Minnesota Attorney General Lori Swanson stands up for patients at their most vulnerable.
Benjamin Braddock, the clueless graduate of The Graduate, had it better than kids today. When the smarmy Mr. McGuire leaned to say, “Just one word…Plastics,” it was grim enough. Today that word might be “Collections.”
Two recent disclosures of collection practices in Minnesota highlight how high the fortunes of the industry have risen—and the depths to which it has sunk in monetizing misery.
One case is the Bloomberg News disclosure that Educational Credit Management Corporation [ECMC], a Minnesota-based student loan guarantor paid one debt collector, Joshua Mandelman, the astonishing amount of salary and bonus pay totaling $454,000 in a single year for dunning ex-students in default on their loans. Reporter John Hechinger wrote that while Mandelman made off like a bandit, the few real debt counselors employed by the corporation—those who advised student prior to default— were paid a paltry $40,000 a year.
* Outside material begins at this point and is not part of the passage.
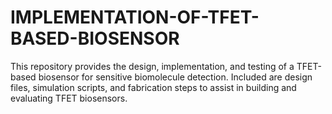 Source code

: # IMPLEMENTATION-OF-TFET-BASED-BIOSENSOR
This repository provides the design, implementation, and testing of a TFET-based biosensor for sensitive biomolecule detection. Included are design files, simulation scripts, and fabrication steps to assist in building and evaluating TFET biosensors.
ECMC CEO Richard Boyle earned $1.1 million in 2010 at the helm of the company that bills itself as “one of the country's top 10 guaranty agencies and the U.S. Department of Education's designated provider for student loan bankruptcy services.” Four additional senior managers earned more than $400,000. But here is the kicker: ECMC is a nonprofit organization. Its targets are among the nation’s most beleaguered college graduates. By way of context, Harvard University president Drew Faust earned a measly $822,000 in 2008-09, and that included benefits and allowances. Disgusted yet?
Monetizing Medical Misery—at your Bedside!
How about a debt collection company that bullies prospective patients in an ER Waiting Room to collect outstanding debts—and prepayment of prospective fees? How about a debt collection company that states in on-the-record emails:
· Opportunity: Labor and Delivery represents excellent opportunity to increase cash collections
· It’s noon and we are only at $5,000…not so very good for where we are typically.
· Any free time…should be spent rounding with staff and making sure they are…asking for money from EVERY patient they can!
Then, when hospital executive Joline Storla questions the consulting firm’s methods, collection executive Peter vanRiper replies, “…we’ll continue with it as-is. Our experience is that collections performance just doesn’t get to target performance without this level of rigor.”
The hospital chain? Fairview Health Services, in Minneapolis. They even operate the University of Minnesota’s flagship hospital. They are “my” hospital. The collection agency? Chicago-based Accretive Health Inc. Remember that name. They may be after you at some point in the future. Just how stupid was the hospital? They turned collections over lock, stock, and barrel to a company owned by a Wall Street hedge fund. They gave—and this truly is astonishing—the power to hire and fire hospital workers to the outside firm. “We’ve started firing people that aren’t getting with the program,” wrote Accretive employee Andrew Cook to the hospital’s management team in 2010. Fairview severed its ties with Accretive in April.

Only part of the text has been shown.